CODEWITHSUNDEEP
laravellaravel-8
Jay
Jay

Reputation: 841

laravel leftjoin on json

I have Raw query running as

select meeting.id, GROUP_CONCAT(users.name separator " | ") AS present_user_id from `meeting` left join `users` on JSON_CONTAINS(meeting.present_user_id, JSON_ARRAY(users.id), '$') group by `meeting`.`id`

Which provide proper result, I tried to convert same in Laravel 8 like this

DB::table('meeting')
->selectRaw(' meeting.id, GROUP_CONCAT(users.name separator " | ") AS present_user_id')
->leftJoin('users', DB::raw("JSON_CONTAINS(meeting.present_user_id, JSON_ARRAY(users.id), '$')", DB::raw(' '), DB::raw(' ')))
->groupBy('meeting.id')
->get();

This create query as

select meeting.id, GROUP_CONCAT(users.name separator " | ") AS present_user_id from `meeting` left join `users` on JSON_CONTAINS(meeting.present_user_id, JSON_ARRAY(users.id), '$') = `` group by `meeting`.`id`

So Laravel add ( = `` ) at the end of join which I don't want and want to remove let me know how can I achieve it. I do want to use QueryBuilder only.

Upvotes: 0

Views: 194

Answers (2)

dvicemuse
dvicemuse

Reputation: 586

--- UPDATE ---

I put together a quick package to turn raw sql into a laravel query builder object.

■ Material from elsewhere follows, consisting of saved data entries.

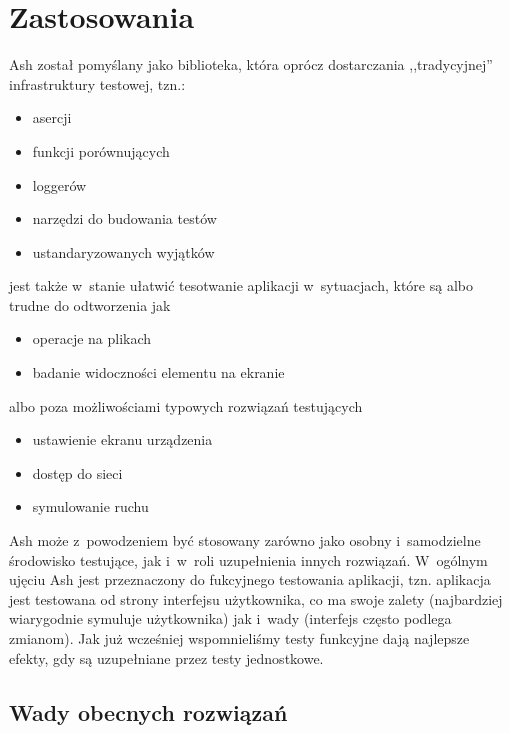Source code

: \documentclass[brudnopis]{xmgr}
\begin{document}
\chapter{Zastosowania}
Ash został pomyślany jako biblioteka, która oprócz dostarczania ,,tradycyjnej'' infrastruktury testowej, tzn.:
\begin{itemize}
  \item asercji
  \item funkcji porównujących
  \item loggerów
  \item narzędzi do budowania testów
  \item ustandaryzowanych wyjątków
\end{itemize}
jest także w~stanie ułatwić tesotwanie aplikacji w~sytuacjach, które są albo trudne do odtworzenia jak
\begin{itemize}
  \item operacje na plikach
  \item badanie widoczności elementu na ekranie
\end{itemize}
 albo poza możliwościami typowych rozwiązań testujących
\begin{itemize}
  \item ustawienie ekranu urządzenia
  \item dostęp do sieci
  \item symulowanie ruchu
\end{itemize}

Ash może z~powodzeniem być stosowany zarówno jako osobny i~samodzielne środowisko testujące, jak i~w~roli uzupełnienia innych rozwiązań. W~ogólnym ujęciu Ash jest przeznaczony do fukcyjnego testowania aplikacji, tzn. aplikacja jest testowana od strony interfejsu użytkownika, co ma swoje zalety (najbardziej wiarygodnie symuluje użytkownika) jak i~wady (interfejs często podlega zmianom). Jak już wcześniej wspomnieliśmy testy funkcyjne dają najlepsze efekty, gdy są uzupełniane przez testy jednostkowe.  

\section{Wady obecnych rozwiązań}
\end{document}
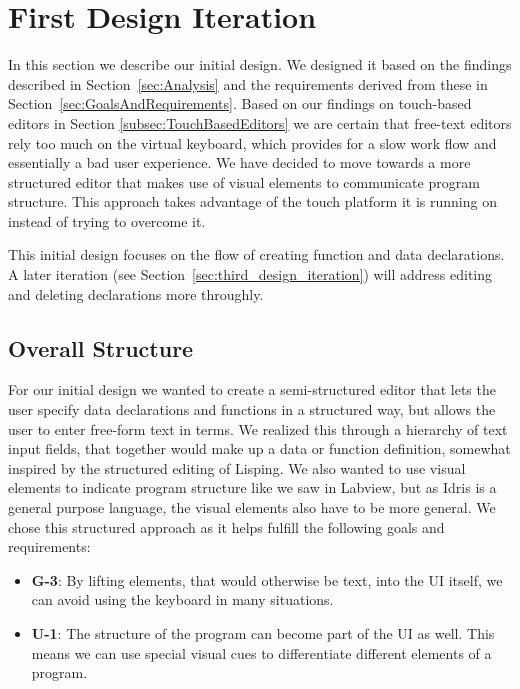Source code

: \chapter{First Design Iteration}
\label{sec:InitialDesign}

In this section we describe our initial design. 
We designed it based on the findings described in Section~\ref{sec:Analysis} and the requirements derived from these in Section~\ref{sec:GoalsAndRequirements}.
Based on our findings on touch-based editors in Section \ref{subsec:TouchBasedEditors} we are certain that free-text editors rely too much on the virtual keyboard, which provides for a slow work flow and essentially a bad user experience.
We have decided to move towards a more structured editor that makes use of
visual elements to communicate program structure. This approach takes
advantage of the touch platform it is running on instead of trying to overcome
it.

This initial design focuses on the flow of creating function and data declarations. A later iteration (see Section~\ref{sec:third_design_iteration}) will address editing and deleting declarations more throughly.

\section{Overall Structure}
For our initial design we wanted to create a semi-structured editor that lets the user specify data declarations and functions in a structured way, but allows the user to enter free-form text
in terms.
We realized this through a hierarchy of text input fields, that together would make up a data or function definition, somewhat inspired by the structured editing of Lisping.
We also wanted to use visual elements to indicate program structure like we saw in Labview, but as Idris is a general purpose language, the visual elements also have to be more general.
We chose this structured approach as it helps fulfill the following goals and requirements:
\begin{itemize}
	\item \textbf{G-3}: By lifting elements, that would otherwise be text, into the UI itself, we can avoid using the keyboard in many situations.
	\item \textbf{U-1}: The structure of the program can become part of the UI as well. 
	This means we can use special visual cues to differentiate different elements of a program. 
\end{itemize}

https://laraveldocs.itulbuild.com/documentation/sql-to-laravel

INSTALL

composer require itul/sql-to-laravel

EXAMPLE

//ORIGINAL RAW SQL
$sql = "select meeting.id, GROUP_CONCAT(users.name separator \" | \") AS present_user_id from `meeting` left join `users` on JSON_CONTAINS(meeting.present_user_id, JSON_ARRAY(users.id), '$') group by `meeting`.`id`";

//CONVERT TO A LARAVEL QUERY BUILDER OBJECT
$query = \Itul\SqlToLaravel\SqlToLaravel::convert($sql);

//THE QUERY CAN NOW BE USED AS IF IT WAS NATIVELY WRITTEN IN LARAVEL FORMAT
$query->where('meeting.id', '>=', 100);

//GET THE RESULTS
dd($query->get());

--- ORIGINAL ANSWER ---

Without having access to your database... I suspect the issue is that ->leftJoin requires all 4 parameters and you're passing the last 2 as blank.

Maybe try

DB::table('meeting')
->selectRaw(' meeting.id, GROUP_CONCAT(users.name separator " | ") AS present_user_id')
->leftJoin('users', DB::raw("JSON_CONTAINS(meeting.present_user_id, JSON_ARRAY(users.id), '$')", DB::raw('IS NOT'), DB::raw('NULL')))
->groupBy('meeting.id')
->get();

This is just a guess since there isnt enough info.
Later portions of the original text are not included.